The basic answer is that, yes, the eigenvectors are sorted such that the ith eigenvector corresponds to the ith eigenvalue. However, note that the eigenvectors thus obtained may not be the actual eigenvectors you want. This is so because of the following.

Since the ?steqr functions work only on tridiagonal matrices, one typically uses LAPACK's ?sytrd functions to first transform one's original symmetric matrix, call it M, to a tridiagonal form, call it T, such that M = QTQ^T where Q is an orthogonal matrix (and Q^T denotes its transpose). One then applies the ?steqr function on this tridiagonal matrix T to find its eigenvalues and eigenvectors. Now the eigenvalues thus obtained (of T) are exactly the same as the eigenvalues of M, so if one only wants the eigenvalues one can stop here. But if one is interested in the eigenvectors, like the OP, then one needs to bear in mind that the eigenvectors of T and M are different. To find the eigenvectors of the original matrix M, one needs to left-multiply the obtained eigenvectors of T by Q. This is very easily done by using the LAPACK functions orgtr or ormtr. See here for a clear explanation: https://software.intel.com/en-us/mkl-developer-reference-fortran-sytrd.

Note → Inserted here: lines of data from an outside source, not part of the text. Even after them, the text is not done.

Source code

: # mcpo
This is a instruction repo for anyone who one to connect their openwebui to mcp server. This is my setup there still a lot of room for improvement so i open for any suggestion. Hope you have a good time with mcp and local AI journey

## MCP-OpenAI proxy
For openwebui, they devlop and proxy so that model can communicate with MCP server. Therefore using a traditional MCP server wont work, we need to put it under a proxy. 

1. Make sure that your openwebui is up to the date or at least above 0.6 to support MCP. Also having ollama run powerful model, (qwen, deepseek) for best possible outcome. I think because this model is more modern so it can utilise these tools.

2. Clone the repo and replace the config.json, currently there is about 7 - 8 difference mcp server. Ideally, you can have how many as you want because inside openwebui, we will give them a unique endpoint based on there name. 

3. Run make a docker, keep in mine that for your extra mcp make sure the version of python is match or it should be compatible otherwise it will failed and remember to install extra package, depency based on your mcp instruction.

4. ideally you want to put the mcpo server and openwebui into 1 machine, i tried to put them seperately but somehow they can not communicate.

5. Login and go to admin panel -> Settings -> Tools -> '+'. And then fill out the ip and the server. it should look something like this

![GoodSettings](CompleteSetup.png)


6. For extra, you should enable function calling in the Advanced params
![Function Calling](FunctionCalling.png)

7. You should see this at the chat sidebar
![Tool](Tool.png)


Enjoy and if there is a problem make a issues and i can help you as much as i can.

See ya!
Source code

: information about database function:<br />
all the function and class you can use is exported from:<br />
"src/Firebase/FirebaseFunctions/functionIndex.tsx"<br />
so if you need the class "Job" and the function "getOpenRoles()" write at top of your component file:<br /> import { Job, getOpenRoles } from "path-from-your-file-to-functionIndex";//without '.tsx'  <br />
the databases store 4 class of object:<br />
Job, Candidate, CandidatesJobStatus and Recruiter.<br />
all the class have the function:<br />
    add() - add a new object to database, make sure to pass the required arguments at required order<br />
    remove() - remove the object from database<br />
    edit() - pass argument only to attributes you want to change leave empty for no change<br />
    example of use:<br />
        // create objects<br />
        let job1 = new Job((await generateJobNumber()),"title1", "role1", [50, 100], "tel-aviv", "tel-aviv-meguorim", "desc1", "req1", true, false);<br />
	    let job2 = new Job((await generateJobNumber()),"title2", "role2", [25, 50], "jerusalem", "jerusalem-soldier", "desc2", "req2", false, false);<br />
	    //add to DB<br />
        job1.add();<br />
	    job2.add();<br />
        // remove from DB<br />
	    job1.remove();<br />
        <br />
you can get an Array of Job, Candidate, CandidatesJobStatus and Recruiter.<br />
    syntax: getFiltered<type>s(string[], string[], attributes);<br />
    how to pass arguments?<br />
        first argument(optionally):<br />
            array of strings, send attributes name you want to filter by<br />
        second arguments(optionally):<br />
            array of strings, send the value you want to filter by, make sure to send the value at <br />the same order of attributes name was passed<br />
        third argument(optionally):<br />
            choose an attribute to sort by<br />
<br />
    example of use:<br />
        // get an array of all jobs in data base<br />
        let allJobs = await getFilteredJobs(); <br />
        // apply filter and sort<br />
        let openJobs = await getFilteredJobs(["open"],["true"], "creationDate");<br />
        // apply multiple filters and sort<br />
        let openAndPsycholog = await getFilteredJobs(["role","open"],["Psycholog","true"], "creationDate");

Yes, it is reasonable to assume that the eigenvectors are ordered so that the i-th eigenvector corresponds to the i-th eigenvalue.

Nevertheless, if I were you, I would check for each eigenvalue the result of the multiplication of the eigenvector by the matrix. This way you are sure that you interpret the output right, and you see explicitly the accuracy of the calculations.